» **Problem to work on**
Write out, as an exact transcription, the line that has "This Repo is" and each line after it through the end of the data below.

[Data entries]
____________
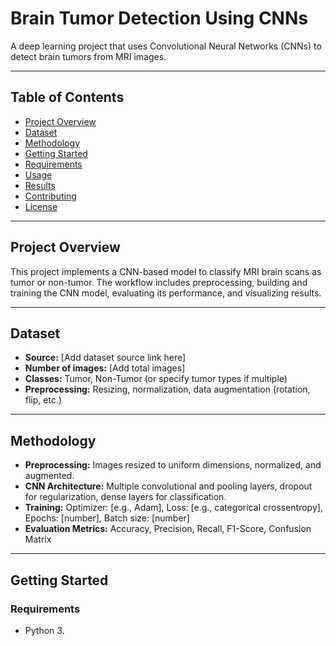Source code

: # Brain Tumor Detection Using CNNs

A deep learning project that uses Convolutional Neural Networks (CNNs) to detect brain tumors from MRI images.

---

## Table of Contents

- [Project Overview](#project-overview)  
- [Dataset](#dataset)  
- [Methodology](#methodology)  
- [Getting Started](#getting-started)  
- [Requirements](#requirements)  
- [Usage](#usage)  
- [Results](#results)  
- [Contributing](#contributing)  
- [License](#license)

---

## Project Overview

This project implements a CNN-based model to classify MRI brain scans as tumor or non-tumor. The workflow includes preprocessing, building and training the CNN model, evaluating its performance, and visualizing results.

---

## Dataset

- **Source:** [Add dataset source link here]  
- **Number of images:** [Add total images]  
- **Classes:** Tumor, Non-Tumor (or specify tumor types if multiple)  
- **Preprocessing:** Resizing, normalization, data augmentation (rotation, flip, etc.)

---

## Methodology

- **Preprocessing:** Images resized to uniform dimensions, normalized, and augmented.  
- **CNN Architecture:** Multiple convolutional and pooling layers, dropout for regularization, dense layers for classification.  
- **Training:** Optimizer: [e.g., Adam], Loss: [e.g., categorical crossentropy], Epochs: [number], Batch size: [number]  
- **Evaluation Metrics:** Accuracy, Precision, Recall, F1-Score, Confusion Matrix

---

## Getting Started

### Requirements

- Python 3.
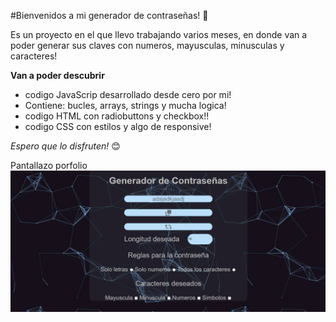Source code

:#Bienvenidos a mi generador de contraseñas! 🌸

Es un proyecto en el que llevo trabajando varios meses, en donde van a poder generar sus claves con numeros, mayusculas, minusculas y caracteres!

**Van a poder descubrir**

- codigo JavaScrip desarrollado desde cero por mi!
- Contiene: bucles, arrays, strings y mucha logica!
- codigo HTML con radiobuttons y checkbox!!      
- codigo CSS con estilos y algo de responsive!

*Espero que lo disfruten!* 😊

Pantallazo porfolio ![alt imagen del generador](IMAGENES/imagenreadme.jpg)
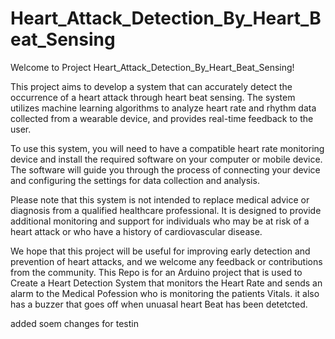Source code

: # Heart_Attack_Detection_By_Heart_Beat_Sensing
Welcome to Project Heart_Attack_Detection_By_Heart_Beat_Sensing!

This project aims to develop a system that can accurately detect the occurrence of a heart attack through heart beat sensing. The system utilizes machine learning algorithms to analyze heart rate and rhythm data collected from a wearable device, and provides real-time feedback to the user.

To use this system, you will need to have a compatible heart rate monitoring device and install the required software on your computer or mobile device. The software will guide you through the process of connecting your device and configuring the settings for data collection and analysis.

Please note that this system is not intended to replace medical advice or diagnosis from a qualified healthcare professional. It is designed to provide additional monitoring and support for individuals who may be at risk of a heart attack or who have a history of cardiovascular disease.

We hope that this project will be useful for improving early detection and prevention of heart attacks, and we welcome any feedback or contributions from the community.
This Repo is for an Arduino project that is used to Create a Heart Detection System that monitors the Heart Rate and sends an alarm to the 
Medical Pofession who is monitoring the patients Vitals. 
it also has a buzzer that goes off when unuasal heart Beat has been detetcted.

added soem changes for testin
____________
» **Solution for this exercise**
This Repo is for an Arduino project that is used to Create a Heart Detection System that monitors the Heart Rate and sends an alarm to the 
Medical Pofession who is monitoring the patients Vitals. 
it also has a buzzer that goes off when unuasal heart Beat has been detetcted.

added soem changes for testin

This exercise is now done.